What superheroes can tell us about our relationship with justice

By DJ Ramirez | Sports Editor

I don’t know how I went through so much of my life without watching “The Dark Knight,” but now that I finally have, I’ve confirmed that there is no better Batman movie. Pop culture debates aside, I think films like “The Dark Knight,” and the culture of superhero stories in general, pose interesting questions about the privatization of justice and the public’s willful obliviousness to government operation for the sake of “safety.”

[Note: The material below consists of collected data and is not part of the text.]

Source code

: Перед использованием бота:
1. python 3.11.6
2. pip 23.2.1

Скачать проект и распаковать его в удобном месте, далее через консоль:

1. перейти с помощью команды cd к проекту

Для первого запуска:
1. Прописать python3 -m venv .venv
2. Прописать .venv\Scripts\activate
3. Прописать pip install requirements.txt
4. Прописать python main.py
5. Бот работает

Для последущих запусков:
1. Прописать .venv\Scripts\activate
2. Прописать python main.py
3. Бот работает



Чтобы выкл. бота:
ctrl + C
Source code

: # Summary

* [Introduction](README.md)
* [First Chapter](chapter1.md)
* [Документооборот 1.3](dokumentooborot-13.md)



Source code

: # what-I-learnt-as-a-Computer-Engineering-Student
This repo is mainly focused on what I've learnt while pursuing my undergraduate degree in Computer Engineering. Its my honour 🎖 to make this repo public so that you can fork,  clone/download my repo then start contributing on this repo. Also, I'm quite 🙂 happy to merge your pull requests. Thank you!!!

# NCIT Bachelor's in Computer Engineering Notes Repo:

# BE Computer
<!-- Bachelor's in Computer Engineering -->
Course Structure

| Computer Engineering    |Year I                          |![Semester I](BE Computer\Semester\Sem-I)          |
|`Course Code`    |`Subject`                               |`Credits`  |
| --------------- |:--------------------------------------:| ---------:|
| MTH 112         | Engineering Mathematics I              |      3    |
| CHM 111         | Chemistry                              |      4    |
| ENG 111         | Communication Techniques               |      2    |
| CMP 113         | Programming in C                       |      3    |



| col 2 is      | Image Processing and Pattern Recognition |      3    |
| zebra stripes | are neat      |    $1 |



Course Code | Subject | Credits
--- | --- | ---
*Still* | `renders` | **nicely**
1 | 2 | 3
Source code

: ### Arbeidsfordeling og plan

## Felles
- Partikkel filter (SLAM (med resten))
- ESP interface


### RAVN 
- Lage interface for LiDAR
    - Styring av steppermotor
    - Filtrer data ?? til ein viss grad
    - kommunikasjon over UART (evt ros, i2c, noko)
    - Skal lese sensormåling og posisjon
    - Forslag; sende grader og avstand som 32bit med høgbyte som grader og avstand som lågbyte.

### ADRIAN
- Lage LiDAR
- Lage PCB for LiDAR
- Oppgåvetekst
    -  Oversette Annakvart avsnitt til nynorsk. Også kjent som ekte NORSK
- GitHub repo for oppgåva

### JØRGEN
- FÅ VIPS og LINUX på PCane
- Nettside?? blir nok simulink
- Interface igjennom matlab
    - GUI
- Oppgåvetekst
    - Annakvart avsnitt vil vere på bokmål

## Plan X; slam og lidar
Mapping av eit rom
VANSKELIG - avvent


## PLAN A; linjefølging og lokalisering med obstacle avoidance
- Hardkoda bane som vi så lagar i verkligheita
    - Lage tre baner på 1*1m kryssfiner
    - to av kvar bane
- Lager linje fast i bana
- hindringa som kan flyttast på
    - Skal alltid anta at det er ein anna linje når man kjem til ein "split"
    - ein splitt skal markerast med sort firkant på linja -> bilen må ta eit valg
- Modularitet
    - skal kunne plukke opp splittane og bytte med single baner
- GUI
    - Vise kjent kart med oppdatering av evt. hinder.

I think in our society, so entrenched in a mixture of beliefs in Christian salvation and neoliberal ideals, we trick ourselves into believing that we’re safer if someone else does the dirty work. “The Dark Knight” does a great job in portraying that. The Mob (most of it anyway) is perfectly comfortable in allowing the Joker to do the dirty work. The citizens of Gotham, even Harvey Dent himself, are just fine letting Batman round up the city’s criminals, until it doesn’t benefit them, that is.

And the reality of it is, at least in my understanding, that people are uncomfortable with the ideas of surveillance and privatized justice in theory but ignore them in practice if it makes them feel safe. They ignore the detriments under a false sense of security and trust that those practices won’t be used against them, assuming that the ones putting those things in practice are guided by the same sense of morality. But not everyone can be Lucius Fox.

In a March 2009 article published in the journal Communication and Critical/Cultural studies, Rebecca Wanzo explores the idea of surveillance and the desire for salvation posing a powerful question: “How do you save those that consent to their own subjugation?” She uses Alan Moore’s “Watchmen” and Marvel’s “Civil War” as examples of how the public is “unwilling to pay the price of revolution” out of a “desire for salvation by costumed heroes.”

But it’s also important to note the kind of people that are defined as heroes, or even anti-heroes for that matter. Superhero characters are usually people in a certain financial and social position, i.e., wealthy white men that are usually solitary or only have a small group of people in their circle. Characters like Bruce Wayne and Tony Stark have the means to be what they are because of the place in the worlds they inhabit. They can get away with the being the kind of people that they are because of it. Even in “The Dark Knight,” Alfred tells Bruce that the Batman can be whatever Gotham needs him to be, even if that means he’s turned into the villain.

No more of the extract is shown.